- Original language: English
- Written by: S. M. Shephard-Massat
- Subject: African-American life
- Genre: Satire
- Setting: Atlanta, Georgia, 1950

Premiere
- Date: November 14, 2005
- Place: Woolly Mammoth Theatre Company, Washington, D.C.

= Starving (play) =

2005 play by S. M. Shephard-Massat

Starving is a play by S. M. Shephard-Massat. The play premiered in 2005 at the Woolly Mammoth Theatre Company and won the 2006 Charles MacArthur Award for Outstanding New Play or Musical.

==Plot==

Starving is set in Atlanta, Georgia during the 1950s and takes place in an apartment building within a Black neighborhood.

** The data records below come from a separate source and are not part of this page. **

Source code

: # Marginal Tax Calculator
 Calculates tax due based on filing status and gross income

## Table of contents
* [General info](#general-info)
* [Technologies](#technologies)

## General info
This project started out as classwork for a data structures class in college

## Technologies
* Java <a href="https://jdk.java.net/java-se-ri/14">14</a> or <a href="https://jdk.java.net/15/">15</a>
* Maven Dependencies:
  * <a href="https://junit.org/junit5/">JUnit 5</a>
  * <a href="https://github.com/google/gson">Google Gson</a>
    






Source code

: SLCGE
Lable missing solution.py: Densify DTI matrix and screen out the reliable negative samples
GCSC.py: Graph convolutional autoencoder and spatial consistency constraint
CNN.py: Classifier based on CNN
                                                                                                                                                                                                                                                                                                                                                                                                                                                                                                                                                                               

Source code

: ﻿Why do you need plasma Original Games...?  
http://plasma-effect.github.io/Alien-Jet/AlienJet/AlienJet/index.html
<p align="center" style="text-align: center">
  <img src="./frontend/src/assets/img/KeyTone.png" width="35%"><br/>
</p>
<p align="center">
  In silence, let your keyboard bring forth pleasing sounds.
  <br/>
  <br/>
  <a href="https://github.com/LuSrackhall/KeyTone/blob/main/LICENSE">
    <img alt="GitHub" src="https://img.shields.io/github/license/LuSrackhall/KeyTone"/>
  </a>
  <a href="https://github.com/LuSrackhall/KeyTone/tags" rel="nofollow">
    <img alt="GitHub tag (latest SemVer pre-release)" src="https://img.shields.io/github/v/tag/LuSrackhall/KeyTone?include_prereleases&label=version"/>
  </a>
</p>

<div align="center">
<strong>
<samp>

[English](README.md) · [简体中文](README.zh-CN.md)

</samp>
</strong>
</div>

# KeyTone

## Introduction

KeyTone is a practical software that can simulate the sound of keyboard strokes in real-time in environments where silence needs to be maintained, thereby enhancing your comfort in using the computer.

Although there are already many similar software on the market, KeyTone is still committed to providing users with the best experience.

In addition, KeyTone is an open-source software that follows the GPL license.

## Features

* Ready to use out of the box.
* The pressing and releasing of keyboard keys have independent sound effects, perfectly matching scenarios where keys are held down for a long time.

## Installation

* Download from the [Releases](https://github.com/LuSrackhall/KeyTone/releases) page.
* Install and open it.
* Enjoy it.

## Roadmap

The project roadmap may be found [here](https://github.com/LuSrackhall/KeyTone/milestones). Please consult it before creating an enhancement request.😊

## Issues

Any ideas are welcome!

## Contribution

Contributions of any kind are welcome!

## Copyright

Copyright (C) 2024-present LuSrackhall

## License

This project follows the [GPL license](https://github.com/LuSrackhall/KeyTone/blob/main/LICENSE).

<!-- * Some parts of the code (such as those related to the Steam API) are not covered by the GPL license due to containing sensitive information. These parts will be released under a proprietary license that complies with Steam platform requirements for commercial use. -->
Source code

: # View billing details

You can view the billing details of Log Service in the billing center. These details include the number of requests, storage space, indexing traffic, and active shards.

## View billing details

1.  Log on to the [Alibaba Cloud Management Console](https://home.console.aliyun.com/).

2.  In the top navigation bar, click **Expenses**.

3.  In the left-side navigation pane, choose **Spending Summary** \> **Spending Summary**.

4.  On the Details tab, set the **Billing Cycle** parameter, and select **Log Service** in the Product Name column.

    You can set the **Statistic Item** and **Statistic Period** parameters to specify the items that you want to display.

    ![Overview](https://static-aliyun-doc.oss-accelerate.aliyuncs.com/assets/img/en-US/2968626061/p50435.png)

The play follows characters whose lives intersect as they navigate personal ambition, generational conflict, violence, and questions of intellect and survival within a racially segregated society.

==Production history==

===Washington, D.C. (2005)===

Starving received its world premiere at the Woolly Mammoth Theatre Company in Washington, D.C., running from November 14 through December 18, 2005. The production was directed by Seret Scott.

===New York City (2011)===

In September 2011, Starving was presented as part of The Public Theater’s New Work Now series. The production was directed by Delroy Lindo and was performed on Friday, September 16, 2011.

==Awards==

In 2006, Starving won the Charles MacArthur Award for Outstanding New Play or Musical at the Helen Hayes Awards.

==Reception==

The original production of Starving was reviewed by Variety, The Washington Post, and The Washington Times.